Data extracted from a collection:
• • • • •
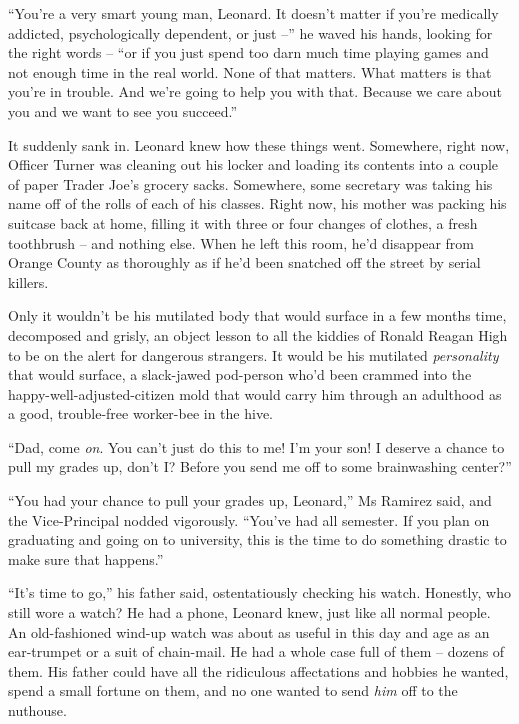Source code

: ``You're a very smart young man, Leonard. It doesn't matter if
you're medically addicted, psychologically dependent, or just --''
he waved his hands, looking for the right words -- ``or if you just
spend too darn much time playing games and not enough time in the
real world. None of that matters. What matters is that you're in
trouble. And we're going to help you with that. Because we care
about you and we want to see you succeed.''

It suddenly sank in. Leonard knew how these things went. Somewhere,
right now, Officer Turner was cleaning out his locker and loading
its contents into a couple of paper Trader Joe's grocery sacks.
Somewhere, some secretary was taking his name off of the rolls of
each of his classes. Right now, his mother was packing his suitcase
back at home, filling it with three or four changes of clothes, a
fresh toothbrush -- and nothing else. When he left this room, he'd
disappear from Orange County as thoroughly as if he'd been snatched
off the street by serial killers.

Only it wouldn't be his mutilated body that would surface in a few
months time, decomposed and grisly, an object lesson to all the
kiddies of Ronald Reagan High to be on the alert for dangerous
strangers. It would be his mutilated \emph{personality} that would
surface, a slack-jawed pod-person who'd been crammed into the
happy-well-adjusted-citizen mold that would carry him through an
adulthood as a good, trouble-free worker-bee in the hive.

``Dad, come \emph{on}. You can't just do this to me! I'm your son! I
deserve a chance to pull my grades up, don't I? Before you send me
off to some brainwashing center?''

``You had your chance to pull your grades up, Leonard,'' Ms Ramirez
said, and the Vice-Principal nodded vigorously. ``You've had all
semester. If you plan on graduating and going on to university,
this is the time to do something drastic to make sure that
happens.''

``It's time to go,'' his father said, ostentatiously checking his
watch. Honestly, who still wore a watch? He had a phone, Leonard
knew, just like all normal people. An old-fashioned wind-up watch
was about as useful in this day and age as an ear-trumpet or a suit
of chain-mail. He had a whole case full of them -- dozens of them.
His father could have all the ridiculous affectations and hobbies
he wanted, spend a small fortune on them, and no one wanted to send
\emph{him} off to the nuthouse.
• • • • •
--- Activity ---
Nothing before the line containing "knew, just like" should be repeated; repeat that line and all later lines through the end of the data above, exactly.

--- Result of the task ---
knew, just like all normal people. An old-fashioned wind-up watch
was about as useful in this day and age as an ear-trumpet or a suit
of chain-mail. He had a whole case full of them -- dozens of them.
His father could have all the ridiculous affectations and hobbies
he wanted, spend a small fortune on them, and no one wanted to send
\emph{him} off to the nuthouse.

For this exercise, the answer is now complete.